*TASK BRIEF*. For the records below, tally the lines that include the word "left" and report the number alone.

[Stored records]
>>>

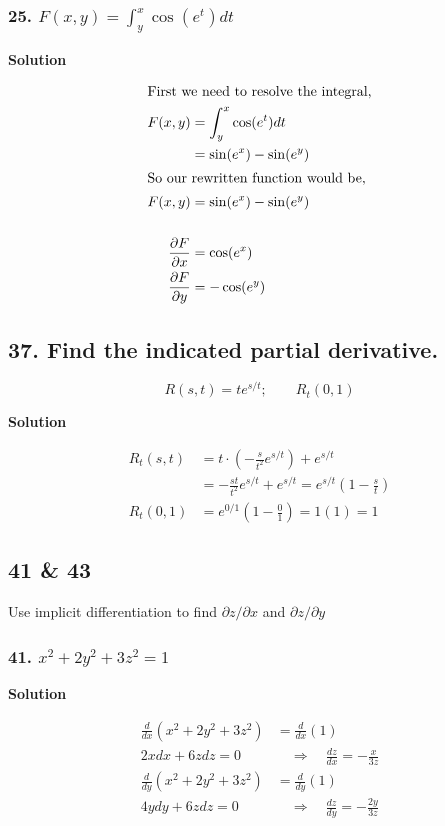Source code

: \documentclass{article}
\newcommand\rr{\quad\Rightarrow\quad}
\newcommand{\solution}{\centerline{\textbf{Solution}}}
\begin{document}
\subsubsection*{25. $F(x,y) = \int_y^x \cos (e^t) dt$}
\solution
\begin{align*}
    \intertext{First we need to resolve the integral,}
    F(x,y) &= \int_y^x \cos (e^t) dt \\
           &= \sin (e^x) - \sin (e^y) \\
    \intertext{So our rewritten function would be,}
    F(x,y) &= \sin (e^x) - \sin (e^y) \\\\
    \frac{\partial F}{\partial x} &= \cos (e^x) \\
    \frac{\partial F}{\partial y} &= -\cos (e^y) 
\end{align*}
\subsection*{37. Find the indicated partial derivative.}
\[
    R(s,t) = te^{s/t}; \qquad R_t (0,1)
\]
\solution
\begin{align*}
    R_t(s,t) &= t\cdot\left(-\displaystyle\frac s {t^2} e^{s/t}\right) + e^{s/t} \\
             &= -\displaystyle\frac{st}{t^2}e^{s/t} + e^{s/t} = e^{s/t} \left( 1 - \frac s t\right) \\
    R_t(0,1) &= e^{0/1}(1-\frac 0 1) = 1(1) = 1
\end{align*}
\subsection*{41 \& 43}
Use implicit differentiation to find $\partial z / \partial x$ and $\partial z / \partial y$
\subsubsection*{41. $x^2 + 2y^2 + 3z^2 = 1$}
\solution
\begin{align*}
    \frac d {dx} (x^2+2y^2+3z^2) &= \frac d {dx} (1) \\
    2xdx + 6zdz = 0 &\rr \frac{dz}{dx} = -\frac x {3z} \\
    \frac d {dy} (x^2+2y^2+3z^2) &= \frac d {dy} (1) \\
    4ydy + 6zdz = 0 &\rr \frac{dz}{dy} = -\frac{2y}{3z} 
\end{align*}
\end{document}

<<<
>>>

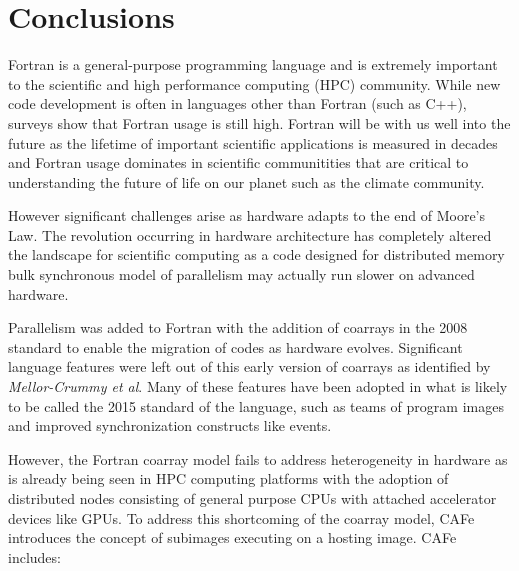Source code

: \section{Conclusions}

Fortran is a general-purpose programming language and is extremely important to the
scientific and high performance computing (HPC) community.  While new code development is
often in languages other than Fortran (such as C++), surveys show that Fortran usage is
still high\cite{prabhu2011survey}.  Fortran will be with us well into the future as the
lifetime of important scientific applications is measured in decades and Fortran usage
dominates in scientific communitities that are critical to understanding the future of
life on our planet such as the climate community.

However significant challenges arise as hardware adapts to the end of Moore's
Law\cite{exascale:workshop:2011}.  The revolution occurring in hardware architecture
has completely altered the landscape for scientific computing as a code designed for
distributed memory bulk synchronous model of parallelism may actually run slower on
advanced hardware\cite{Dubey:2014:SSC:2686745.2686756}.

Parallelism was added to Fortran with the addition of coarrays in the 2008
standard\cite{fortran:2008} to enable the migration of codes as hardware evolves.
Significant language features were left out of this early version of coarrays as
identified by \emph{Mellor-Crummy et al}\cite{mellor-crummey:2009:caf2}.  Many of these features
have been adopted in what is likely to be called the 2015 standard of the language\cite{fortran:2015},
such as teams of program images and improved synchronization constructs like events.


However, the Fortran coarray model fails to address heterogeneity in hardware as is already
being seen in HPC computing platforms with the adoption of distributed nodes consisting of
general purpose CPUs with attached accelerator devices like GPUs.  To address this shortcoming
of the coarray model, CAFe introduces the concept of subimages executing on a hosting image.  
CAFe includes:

<<<

*TASK SOLUTION*. 3